I have to solve a problem that conveys my very basic elasticsearch know-how.
I have a set of objects - each of them has a set of tags. How:
obj_1 = ["a", "b", "c"] obj_2 = ["a", "b"] obj_3 = ["c", "b"]
I want to search for objects using weighted tags . For instance:
search_tags = {'a': 1.0, 'c': 1.5}
I want search tags to be an OR query. That is - I do not want to exclude documents that do not have all the requested tags.
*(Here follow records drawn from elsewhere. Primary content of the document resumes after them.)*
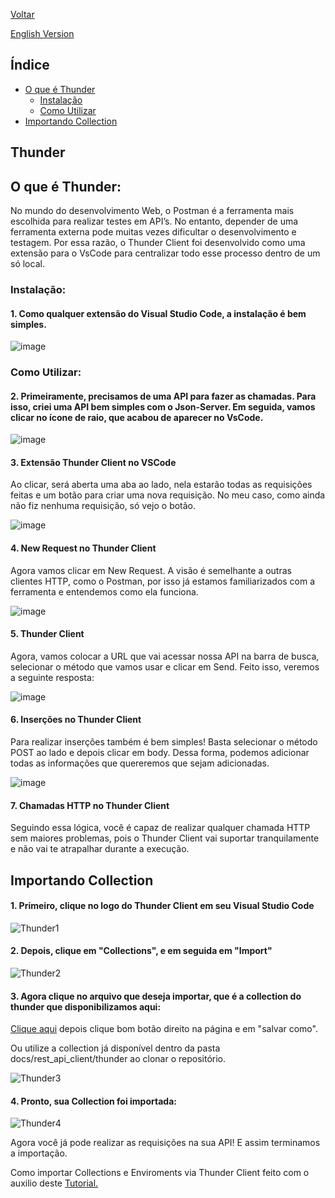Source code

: <div>
  <p><a href="https://github.com/Squad-Back-End/reprography-nodejs/blob/master/docs/rest_api_client/README.md">Voltar</a></p>
  <p><a href="https://github.com/Squad-Back-End/reprography-nodejs/blob/master/docs/rest_api_client/thunder%20client/README-en.md">English Version</a></p>
</div>

## Índice
 - [O que é Thunder](#OQueÉThunder)
     - [Instalação](#Instalacao)
     - [Como Utilizar](#ComoUtilizar)
 - [Importando Collection](#ImportandoCollectionEEnviroments)


## Thunder

## <a name="OQueÉThunder"></a> O que é Thunder:

No mundo do desenvolvimento Web, o Postman é a ferramenta mais escolhida para realizar testes em API’s. No entanto, depender de uma ferramenta externa pode muitas vezes dificultar o desenvolvimento e testagem. Por essa razão, o Thunder Client foi desenvolvido como uma extensão para o VsCode para centralizar todo esse processo dentro de um só local.

### <a name="Instalacao"></a> Instalação:

#### 1. Como qualquer extensão do Visual Studio Code, a instalação é bem simples.

![image](https://user-images.githubusercontent.com/71888050/142630831-20114e67-5a60-4526-9381-de9b021f5404.png)

### <a name="ComoUtilizar"></a> Como Utilizar:

#### 2. Primeiramente, precisamos de uma API para fazer as chamadas. Para isso, criei uma API bem simples com o Json-Server. Em seguida, vamos clicar no ícone de raio, que acabou de aparecer no VsCode.

![image](https://user-images.githubusercontent.com/71888050/142630988-5974a77d-8a59-4875-b117-cd987faad477.png)

#### 3. Extensão Thunder Client no VSCode
Ao clicar, será aberta uma aba ao lado, nela estarão todas as requisições feitas e um botão para criar uma nova requisição. No meu caso, como ainda não fiz nenhuma requisição, só vejo o botão.

![image](https://user-images.githubusercontent.com/71888050/142631066-fa782919-137e-4b37-81a1-8f893eccad11.png)


#### 4. New Request no Thunder Client 
Agora vamos clicar em New Request. A visão é semelhante a outras clientes HTTP, como o Postman, por isso já estamos familiarizados com a ferramenta e entendemos como ela funciona.

![image](https://user-images.githubusercontent.com/71888050/142631095-6270bc2d-d8e9-48a8-8a3d-f574e3e77a68.png)


#### 5. Thunder Client
Agora, vamos colocar a URL que vai acessar nossa API na barra de busca, selecionar o método que vamos usar e clicar em Send. Feito isso, veremos a seguinte resposta:

![image](https://user-images.githubusercontent.com/71888050/142631127-b8943167-002d-4242-99fb-f915559f5608.png)


#### 6. Inserções no Thunder Client 
Para realizar inserções também é bem simples! Basta selecionar o método POST ao lado e depois clicar em body. Dessa forma, podemos adicionar todas as informações que quereremos que sejam adicionadas.

![image](https://user-images.githubusercontent.com/71888050/142631292-f82521c6-44e8-4861-92b7-e72d9c1c4419.png)


#### 7. Chamadas HTTP no Thunder Client 
Seguindo essa lógica, você é capaz de realizar qualquer chamada HTTP sem maiores problemas, pois o Thunder Client vai suportar tranquilamente e não vai te atrapalhar durante a execução.


## <a name="ImportandoCollectionEEnviroments"></a> Importando Collection

#### 1. Primeiro, clique no logo do Thunder Client em seu Visual Studio Code

![Thunder1](https://user-images.githubusercontent.com/71890228/142860674-22a3d10b-f746-4f91-be92-0fb88129ad06.png)

#### 2. Depois, clique em "Collections", e em seguida em "Import"

![Thunder2](https://user-images.githubusercontent.com/71890228/142863037-bfcdd9f0-006b-4c08-b4de-f3a4469ffb50.png)


#### 3. Agora clique no arquivo que deseja importar, que é a collection do thunder que disponibilizamos aqui: 

[Clique aqui](https://raw.githubusercontent.com/Squad-Back-End/reprography-nodejs/master/docs/rest_api_client/thunder%20client/thunder-collection_Reprography%20System.json) depois clique bom botão direito na página e em "salvar como".

Ou utilize a collection já disponível dentro da pasta docs/rest_api_client/thunder ao clonar o repositório.

![Thunder3](https://user-images.githubusercontent.com/71890228/142861560-08f5bb20-d14f-4a15-8b9f-96756d69a196.png)

#### 4. Pronto, sua Collection foi importada:

![Thunder4](https://user-images.githubusercontent.com/71890228/142863383-568635ee-32ef-4386-ab44-965e88a87c50.png)

Agora você já pode realizar as requisições na sua API! E assim terminamos a importação.

Como importar Collections e Enviroments via Thunder Client feito com o auxilio deste [Tutorial.](https://developers.refinitiv.com/en/article-catalog/article/how-to-test-http-rest-api-easily-with-visual-studio-code---thund)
But I want them to be ordered for those who have more weight (sort of: each matching tag times its weight).
Using the above example, the order of the returned ducuments will look like this:
- obj_1 (rating: 1.0 + 1.5)
- obj_3 (rating: 1.5)
- obj_2 (rating: 1.0)
What is the best approach to this regarding the structure of the document and the correct way to query ES?
There is a similar question here: Sustainable search - the power of tags (nested / child documentation) , but I donβt want to specify the weight when indexing - I want this to be done when searching.
My current setup is as follows.
Objects:
[ "title":"1", "tags" : ["a", "b", "c"], "title":"2", "tags" : ["a", "b"], "title":"3", "tags" : ["c", "b"], "title":"4", "tags" : ["b"] ]
And my request:
{ "query": { "custom_filters_score": { "query": { "terms": { "tags": ["a", "c"], "minimum_match": 1 } }, "filters": [ {"filter":{"term":{"tags":"a"}}, "boost":1.0}, {"filter":{"term":{"tags":"c"}}, "boost":1.5} ], "score_mode": "total" } } }
The problem is that it only returns objects 1 and 3. Should it match object 2 (has the tag βaβ), or am I doing something wrong?
UPDATE AS OFFERED
Ok Raised to script to calculate the minimum. Minimum match removed. My request:
{ "query": { "custom_filters_score": { "query": { "terms": { "tags": ["a", "c"] } }, "filters": [ {"filter":{"term":{"tags":"a"}}, "script":"1.0"}, {"filter":{"term":{"tags":"c"}}, "script":"1.5"} ], "score_mode": "total" } } }
Answer:
{ "_shards": { "failed": 0, "successful": 5, "total": 5 }, "hits": { "hits": [ { "_id": "3", "_index": "test", "_score": 0.23837921, "_source": { "tags": [ "c", "b" ], "title": "3" }, "_type": "bit" }, { "_id": "1", "_index": "test", "_score": 0.042195037, "_source": { "tags": [ "a", "b", "c" ], "title": "1" }, "_type": "bit" } ], "max_score": 0.23837921, "total": 2 }, "timed_out": false, "took": 3 }
The wrong order still occurs and one result is missing. obj_1 must be before obj_3 (since it has both tags), and obj_2 is still missing. How can it be?